Predicting rates for external/internal residues in protein

Wed Sep 20, 2006 10:06 AM

Preparing the data set

Mapping protein structures onto the fly predictions.

Downloaded the latest list from http://www.ebi.ac.uk/msd-srv/docs/sifts/ftp.html

See http://www.bioinf.org.uk/pdbsws/ for an alternative source.

The pdb list contains 57381 entries, however they are mapped to only 9842 entries. For 9362 I can retrieve the sequences and I get alignments to 3524 of these using strict BLASTP cutoff of 1e-20. They match to 6571 transcripts (in 4064 genes) (out of 19369 transcripts: 34% coverage). I guess I could use gtg to boost these numbers?

SUPERFAMILY matches 58% of all sequences (11314, they use the same sequence set), but I don't think getting the alignments will be easy. The alignment view takes ages. A tab separated file is downloadable with the coordinates of the domain and the superfamily id and the best matching structure.

The taxonomy list in CATH (Gene3D) is broken, so no info there.

Anyways, remote matches I will not need, because homology modelling will be difficult. I want to stay above the 40% identity threshold anyways, so that I can reliably map surface residues. This is the distribution of the pides of my blast matches:

blast_vs_structures.png

Even with 10e-20 I am way in the twilight zone of modelling and need to filter more.

Next steps:

  • how many are left at 30%/40% threshold?
  • how much overlap is there with the 1:1 ortholog set?
  • get ASA from HSSP files and annotate the multiple alignments.
    • look for thresholds
  • build a grammar
  • run xgram
  • analysis
    • re-activate the rasmol/python scripts for plotting.
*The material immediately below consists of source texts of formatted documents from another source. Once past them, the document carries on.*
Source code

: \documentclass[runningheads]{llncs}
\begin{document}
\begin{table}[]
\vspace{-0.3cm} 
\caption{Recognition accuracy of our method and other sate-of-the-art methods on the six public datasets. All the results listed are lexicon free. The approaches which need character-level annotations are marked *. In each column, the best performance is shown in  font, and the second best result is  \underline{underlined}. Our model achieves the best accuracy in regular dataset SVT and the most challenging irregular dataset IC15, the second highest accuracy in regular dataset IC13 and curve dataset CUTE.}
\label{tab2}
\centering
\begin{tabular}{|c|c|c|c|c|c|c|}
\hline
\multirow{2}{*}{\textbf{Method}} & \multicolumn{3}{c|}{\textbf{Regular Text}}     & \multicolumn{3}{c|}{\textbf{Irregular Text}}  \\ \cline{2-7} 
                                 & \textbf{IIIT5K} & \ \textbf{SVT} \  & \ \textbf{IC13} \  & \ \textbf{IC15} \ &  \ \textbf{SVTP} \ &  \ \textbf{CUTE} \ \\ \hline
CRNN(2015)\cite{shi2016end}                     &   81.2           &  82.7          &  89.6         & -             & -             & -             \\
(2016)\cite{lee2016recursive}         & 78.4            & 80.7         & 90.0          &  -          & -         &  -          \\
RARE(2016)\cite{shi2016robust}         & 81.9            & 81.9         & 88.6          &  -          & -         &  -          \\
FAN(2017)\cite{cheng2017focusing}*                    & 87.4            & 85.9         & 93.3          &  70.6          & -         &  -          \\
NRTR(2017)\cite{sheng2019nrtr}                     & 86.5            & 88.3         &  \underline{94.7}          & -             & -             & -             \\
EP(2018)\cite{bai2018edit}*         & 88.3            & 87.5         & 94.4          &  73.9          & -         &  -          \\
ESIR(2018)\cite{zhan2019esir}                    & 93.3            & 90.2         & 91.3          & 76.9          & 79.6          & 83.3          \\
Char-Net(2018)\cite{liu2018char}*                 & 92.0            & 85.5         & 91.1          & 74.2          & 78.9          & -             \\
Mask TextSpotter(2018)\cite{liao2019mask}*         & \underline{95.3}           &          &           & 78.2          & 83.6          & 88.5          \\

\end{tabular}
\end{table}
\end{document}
Looks I need to spend a day at least full time in the preparation of the data.

Fri Sep 22, 2006 11:01 AM

Preparing the data set

Filtering predictions at 40% threshold: there are 3,577 sequences left. Of these, 1,034 match the full clusters.

Matching residues between the multiple alignments and structures involves three steps:

  1. pdb -> uniprot
  2. uniprot -> dmel protein
  3. dmel protein -> multiple alignment

The problem is that the Gblocks multiple alignments are pruned so I can't use those without reconstructing the removed residues. This is possible and I might have to do this anyways. Alternatively, I could use the aa alignments, as they preserve all dmel residues, so in theory the dmel protein sequence should be in it in its entirety.

I want as many residues in the structure covered as possible. Otherwise there would be a bias: the loop region would be removed.

So it is decided: I use the aa alignments.